As evening fell, the old Renaissance streets of Grasse were quietly active, shops shutting up while restaurants spilled their life and warmth into the street, everyone dining at the outside tables. No, not dining yet, Jess realized, except for a few tourists. Mostly hanging out with drinks or coffee with friends, before it was time to shift to meals.
People collected around a stand that served gelato-style ice cream of all flavors, including the flowers and herbs of the region—jasmine, lavender, rose, thyme. Damien glanced at her and opened a hand toward the stand, but her stomach felt full of flickering candle flames, tickling and scary, and she shook her head. Her heels and little skirt were hard to walk in, the skirt shortening her stride, the heels wobbling on cobblestones. She half wished she had worn a knit sundress and sandals and half wished she could just carry off sexy and sophisticated like one of his models, even when strolling on paving centuries old. Sexy and sophisticated required so much work and attention to unimportant things, like how much you ate and how you fixed your hair. It was a particular skill, requiring a certain amount of luck in your genetics and then, exactly like most other accomplishments, at least seventy-five percent hard work, practice, and persistence.
And she’d chosen to practice something else, something that mattered to her more. Those models who looked so great as they marketed her perfumes to the public could no more have made a perfume than she could have looked that sleek and alluring. They worked in symbiosis, she and those models, but she was the secret element of that symbiosis, the elusive magic, and they were the glamorous show.
So naturally, it made sense to assume that the elegant Damien Rosier might prefer
the glamor.
And yet…here they both were. Together.
A couple of times, Damien caught her arm as she wobbled. His fingers would curve, warm and strong, around her upper arm or her elbow, for just one moment, holding her up. And then, always, they dropped away.
His hands slid into his pockets, where they could never accidentally brush hers.
People sat at tables under plane trees along the great Cours Honoré Cresp, children riding on a merry-go-round. Damien led them down the long esplanade to stop at the parapet, and they stood there, looking down at the more modern town, the great spill of lights toward Cannes.

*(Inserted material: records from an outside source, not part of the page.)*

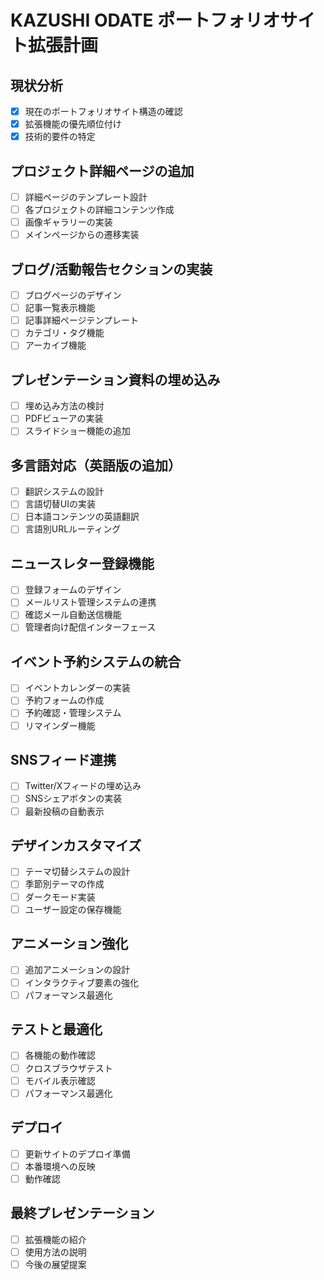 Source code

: # KAZUSHI ODATE ポートフォリオサイト拡張計画

## 現状分析
- [x] 現在のポートフォリオサイト構造の確認
- [x] 拡張機能の優先順位付け
- [x] 技術的要件の特定

## プロジェクト詳細ページの追加
- [ ] 詳細ページのテンプレート設計
- [ ] 各プロジェクトの詳細コンテンツ作成
- [ ] 画像ギャラリーの実装
- [ ] メインページからの遷移実装

## ブログ/活動報告セクションの実装
- [ ] ブログページのデザイン
- [ ] 記事一覧表示機能
- [ ] 記事詳細ページテンプレート
- [ ] カテゴリ・タグ機能
- [ ] アーカイブ機能

## プレゼンテーション資料の埋め込み
- [ ] 埋め込み方法の検討
- [ ] PDFビューアの実装
- [ ] スライドショー機能の追加

## 多言語対応（英語版の追加）
- [ ] 翻訳システムの設計
- [ ] 言語切替UIの実装
- [ ] 日本語コンテンツの英語翻訳
- [ ] 言語別URLルーティング

## ニュースレター登録機能
- [ ] 登録フォームのデザイン
- [ ] メールリスト管理システムの連携
- [ ] 確認メール自動送信機能
- [ ] 管理者向け配信インターフェース

## イベント予約システムの統合
- [ ] イベントカレンダーの実装
- [ ] 予約フォームの作成
- [ ] 予約確認・管理システム
- [ ] リマインダー機能

## SNSフィード連携
- [ ] Twitter/Xフィードの埋め込み
- [ ] SNSシェアボタンの実装
- [ ] 最新投稿の自動表示

## デザインカスタマイズ
- [ ] テーマ切替システムの設計
- [ ] 季節別テーマの作成
- [ ] ダークモード実装
- [ ] ユーザー設定の保存機能

## アニメーション強化
- [ ] 追加アニメーションの設計
- [ ] インタラクティブ要素の強化
- [ ] パフォーマンス最適化

## テストと最適化
- [ ] 各機能の動作確認
- [ ] クロスブラウザテスト
- [ ] モバイル表示確認
- [ ] パフォーマンス最適化

## デプロイ
- [ ] 更新サイトのデプロイ準備
- [ ] 本番環境への反映
- [ ] 動作確認

## 最終プレゼンテーション
- [ ] 拡張機能の紹介
- [ ] 使用方法の説明
- [ ] 今後の展望提案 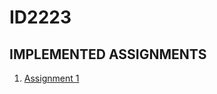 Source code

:# ID2223 

## IMPLEMENTED ASSIGNMENTS
1) [Assignment 1](https://github.com/eleander/ID2223/tree/main/Assignment_1)
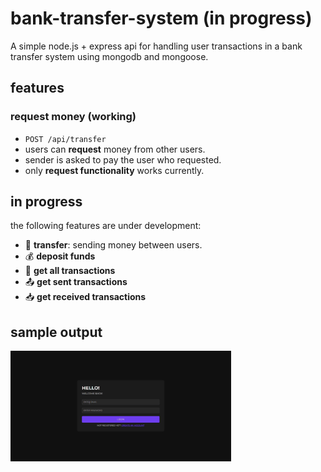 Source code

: # bank-transfer-system (in progress)

A simple node.js + express api for handling user transactions in a bank transfer system using mongodb and mongoose.

## features

### request money (working)
- `POST /api/transfer`
- users can **request** money from other users.
- sender is asked to pay the user who requested.
- only **request functionality** works currently.

## in progress

the following features are under development:
- 🔄 **transfer**: sending money between users.
- 💰 **deposit funds**
- 📜 **get all transactions**
- 📤 **get sent transactions**
- 📥 **get received transactions**

## sample output

<img src="https://raw.githubusercontent.com/8ORUZ7/bank-transfer-system/refs/heads/main/frontend/public/bank-transfer-system.gif" alt="" width="70%"/>



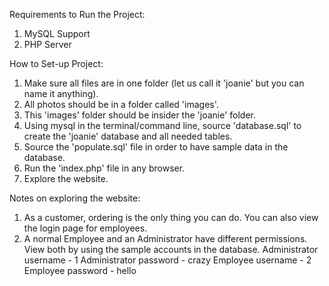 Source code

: Requirements to Run the Project:

1. MySQL Support
2. PHP Server

How to Set-up Project:

1. Make sure all files are in one folder (let us call it 'joanie' but you can name it anything).
2. All photos should be in a folder called 'images'.
3. This 'images' folder should be insider the 'joanie' folder.
4. Using mysql in the terminal/command line, source 'database.sql' to create the 'joanie' database and all needed tables.
5. Source the 'populate.sql' file in order to have sample data in the database.
6. Run the 'index.php' file in any browser.
7. Explore the website.

Notes on exploring the website:

1. As a customer, ordering is the only thing you can do. You can also view the login page for employees.
2. A normal Employee and an Administrator have different permissions. View both by using the sample accounts in the database.
     Administrator username - 1
     Administrator password - crazy 
     Employee username - 2
     Employee password - hello

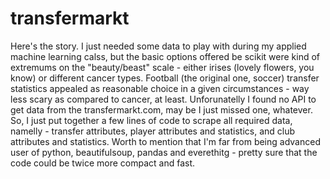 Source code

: # transfermarkt

Here's the story. I just needed some data to play with during my applied machine learning calss, but the basic options offered be scikit were kind of extremums on the "beauty/beast" scale - either irises (lovely flowers, you know) or different cancer types. Football (the original one, soccer) transfer statistics appealed as reasonable choice in a given circumstances - way less scary as compared to cancer, at least. Unforunatelly I found no API to get data from the transfermarkt.com, may be I just missed one, whatever. So, I just put together a few lines of code to scrape all required data, namelly - transfer attributes, player attributes and statistics, and club attributes and statistics. Worth to mention that I'm far from being advanced user of python, beautifulsoup, pandas and everethitg - pretty sure that the code could be twice more compact and fast.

The memory of standing on a terrace above New York, leaning against a railing as they talked, looking down at the dazzle of city lights, came back vividly. Yes, she thought. Let’s go back to what we were good at.
Talking. Quiet. Care. Two strangers slowly offering each other sincerity.
Sex, also. She had to admit that they’d been really good at sex. Or Damien had, at least. Maybe she’d seemed pretty ordinary to him. A star or two above a one star rating, but nothing phenomenal.
The lights below were beautiful against the pink and dusk blue of the sky over the sea some ten miles away. Their arms on the parapet braced that careful distance apart, just like that night in New York, when they were strangers. Damien gazed toward the horizon, his profile so perfect he could have been built by Disney, except that there was too much real strength to that jaw, to the scar on his chin, the straight black lashes, the strong cheekbones and the way his lips seemed to default to a firmness that left those little lines at the corners. As if allowing them to soften was what took conscious effort.
No tension at the corners of his mouth that night in New York. None at all.
“It would have been like believing in magic, to believe in you,” she said suddenly.
“Yes.” His breath released roughly. “I know exactly what you mean.”